Il saluto dell’USI è stato portato dal rettore Boas Erez che ha difeso con forza e determinazione la qualità degli studi accademici in Ticino, sui quali piovono non raramente critiche da parte di chi è interessato a tracciare un röstigraben anche in campo universitario. “Sentiamo forti pressioni: aiutateci, difendete la nostra università”, ha detto Erez rivolgendosi al nuovo presidente e ai suoi colleghi della deputazione.

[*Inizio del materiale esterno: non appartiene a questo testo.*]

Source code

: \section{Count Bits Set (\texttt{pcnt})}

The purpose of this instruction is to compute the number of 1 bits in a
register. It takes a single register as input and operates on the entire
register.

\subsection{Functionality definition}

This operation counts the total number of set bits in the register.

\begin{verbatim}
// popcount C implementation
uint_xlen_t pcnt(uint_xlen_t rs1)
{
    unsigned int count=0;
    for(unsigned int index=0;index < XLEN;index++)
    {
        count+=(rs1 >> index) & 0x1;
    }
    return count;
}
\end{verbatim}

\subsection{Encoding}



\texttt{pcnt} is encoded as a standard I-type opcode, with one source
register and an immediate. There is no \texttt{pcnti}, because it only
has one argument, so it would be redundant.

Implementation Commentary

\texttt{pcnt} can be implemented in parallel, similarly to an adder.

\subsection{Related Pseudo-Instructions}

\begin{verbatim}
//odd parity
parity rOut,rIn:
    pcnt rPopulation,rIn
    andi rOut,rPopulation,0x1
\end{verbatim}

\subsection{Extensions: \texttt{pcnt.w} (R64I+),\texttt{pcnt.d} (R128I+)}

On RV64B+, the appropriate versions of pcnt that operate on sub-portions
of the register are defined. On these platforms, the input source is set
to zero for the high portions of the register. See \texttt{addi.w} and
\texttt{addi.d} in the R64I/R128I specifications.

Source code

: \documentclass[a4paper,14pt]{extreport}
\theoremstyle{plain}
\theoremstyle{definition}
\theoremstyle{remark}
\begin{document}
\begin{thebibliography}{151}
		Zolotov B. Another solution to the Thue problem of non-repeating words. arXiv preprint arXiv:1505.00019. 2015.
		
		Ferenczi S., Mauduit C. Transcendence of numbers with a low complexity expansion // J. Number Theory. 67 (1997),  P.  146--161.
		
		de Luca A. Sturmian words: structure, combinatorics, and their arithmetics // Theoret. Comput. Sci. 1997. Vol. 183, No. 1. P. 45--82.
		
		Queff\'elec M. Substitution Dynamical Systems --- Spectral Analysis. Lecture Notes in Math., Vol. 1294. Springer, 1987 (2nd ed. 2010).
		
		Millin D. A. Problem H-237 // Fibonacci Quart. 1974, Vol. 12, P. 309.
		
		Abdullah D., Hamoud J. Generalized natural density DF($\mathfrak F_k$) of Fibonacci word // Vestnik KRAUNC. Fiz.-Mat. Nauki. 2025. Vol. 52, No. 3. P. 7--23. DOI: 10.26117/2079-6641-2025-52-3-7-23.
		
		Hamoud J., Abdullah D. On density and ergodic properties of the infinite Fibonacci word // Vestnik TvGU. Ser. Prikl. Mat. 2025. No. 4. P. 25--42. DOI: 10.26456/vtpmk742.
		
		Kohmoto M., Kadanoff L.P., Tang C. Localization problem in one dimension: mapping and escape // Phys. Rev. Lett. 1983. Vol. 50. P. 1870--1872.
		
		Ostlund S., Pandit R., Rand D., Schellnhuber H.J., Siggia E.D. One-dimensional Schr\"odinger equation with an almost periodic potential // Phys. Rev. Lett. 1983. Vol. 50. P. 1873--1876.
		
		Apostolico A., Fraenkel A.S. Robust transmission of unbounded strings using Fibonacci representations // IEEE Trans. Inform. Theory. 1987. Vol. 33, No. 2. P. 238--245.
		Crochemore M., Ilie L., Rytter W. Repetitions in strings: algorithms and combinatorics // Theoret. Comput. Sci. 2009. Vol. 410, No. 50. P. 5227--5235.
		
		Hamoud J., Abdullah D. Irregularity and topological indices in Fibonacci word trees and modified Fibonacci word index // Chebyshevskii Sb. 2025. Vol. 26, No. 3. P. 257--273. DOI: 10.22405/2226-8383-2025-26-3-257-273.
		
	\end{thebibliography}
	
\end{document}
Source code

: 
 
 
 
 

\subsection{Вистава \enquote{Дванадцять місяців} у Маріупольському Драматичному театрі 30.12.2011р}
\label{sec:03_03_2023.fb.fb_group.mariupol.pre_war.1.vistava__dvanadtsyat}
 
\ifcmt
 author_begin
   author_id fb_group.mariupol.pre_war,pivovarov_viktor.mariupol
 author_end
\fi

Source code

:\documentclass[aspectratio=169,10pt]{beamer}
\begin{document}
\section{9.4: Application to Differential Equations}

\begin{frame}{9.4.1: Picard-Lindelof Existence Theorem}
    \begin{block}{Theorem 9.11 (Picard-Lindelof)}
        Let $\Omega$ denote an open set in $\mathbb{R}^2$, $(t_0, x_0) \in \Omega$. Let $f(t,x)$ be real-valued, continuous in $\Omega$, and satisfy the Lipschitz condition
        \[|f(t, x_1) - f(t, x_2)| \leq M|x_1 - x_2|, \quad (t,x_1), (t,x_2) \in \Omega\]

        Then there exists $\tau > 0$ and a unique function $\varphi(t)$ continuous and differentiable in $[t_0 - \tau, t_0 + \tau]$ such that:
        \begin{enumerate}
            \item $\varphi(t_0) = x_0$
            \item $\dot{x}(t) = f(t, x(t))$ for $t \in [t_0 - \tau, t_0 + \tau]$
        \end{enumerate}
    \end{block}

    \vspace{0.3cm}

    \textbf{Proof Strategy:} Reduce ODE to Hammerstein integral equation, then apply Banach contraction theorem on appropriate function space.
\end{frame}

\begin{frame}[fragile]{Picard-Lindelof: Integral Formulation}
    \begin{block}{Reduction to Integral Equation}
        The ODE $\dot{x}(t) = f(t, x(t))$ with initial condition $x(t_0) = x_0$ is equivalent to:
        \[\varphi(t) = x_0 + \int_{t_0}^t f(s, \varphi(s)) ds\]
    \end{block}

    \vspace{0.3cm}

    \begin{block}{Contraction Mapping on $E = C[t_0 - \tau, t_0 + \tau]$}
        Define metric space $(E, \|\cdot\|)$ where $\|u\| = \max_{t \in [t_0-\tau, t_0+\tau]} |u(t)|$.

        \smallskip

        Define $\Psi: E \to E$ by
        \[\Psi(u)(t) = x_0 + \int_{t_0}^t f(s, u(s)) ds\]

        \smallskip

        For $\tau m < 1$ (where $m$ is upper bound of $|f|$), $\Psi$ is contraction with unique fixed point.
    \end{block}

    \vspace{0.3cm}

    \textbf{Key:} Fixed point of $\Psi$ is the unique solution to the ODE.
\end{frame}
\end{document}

Come la luna che muove i mari
Riccardo Blumer, direttore dell’Accademia, parlando del “Teatro” ha dato alcune possibili interpetazioni: è come un tamburo, che trasmette lontano i propri suoni; è un satellite dell’USI, potente come la luna che riesce a muovere i mari; in ogni caso è un segno d’identità, uno di quegli edifici “che ci fanno essere”. Un auspicio, infine, da parte del presidente del Consiglio di Stato: “sono sicuro che il Ticino, con le sue eccellenze, grazie al vosto impegno, si farà ancor meglio conoscere a Berna”, ha detto Claudio Zali, chiedendo ai deputati ticinesi di stare vicini a dossier cari al governo ticinese: i rapporti con l’Italia e l’UE, la questione dei frontalieri, i collegamenti stradali con il Locarnese.
“Non fu facile, ma poi…”
“Non fu facile, negli anni Novanta, vincere le resistenza con i politecnici di Zurigo e Losanna; ci avevano visto nascere con sospetto. Ma oggi questi atteggiamenti sono stati superati ed abbiamo istituito insieme il Premio nazionale svizzero dell’architettura, di cui siamo partner un terzo ciascuno”: così Mario Botta, invitato a presentare il teatro dell’architettura, costruito a distanza di vent’anni dalla fondazione dell’Accademia. La forma dell’edificio è quella dell’antico teatro anatomico, luogo di studio, di approfondimento, di osservazione. Anche il grande cilindro costruito accanto al vecchio ospedale ha queste funzioni, “di analisi e verifica dell’architettura odierna e delle discipline con cui è confrontata. Qui verranno artisti, creativi, inventori: li ascolteremo per crescere, affinché l’architettura riesca ancor meglio nel suo compito, di dare spazio alla vita dell’uomo”, ha detto Mario Botta. Oggi l’Accademia conta studenti di 40 paesi, ha un campus “diffuso”, un Archivio del Moderno e una casa editricre propria. In ottobre al Teatro la grande mostra dedicata a Louis Kahn (1901-1974) “architetto dimenticato dall’America. Pubblicheremo le sue lezioni”.
La giornata si è chiusa con un aperitivo offerto alla popolazione al “Vignetta”, l’antica osteria ora di proprietà dell’Accademia e, più tardi, con un incontro tra il Municipio e la Deputazione.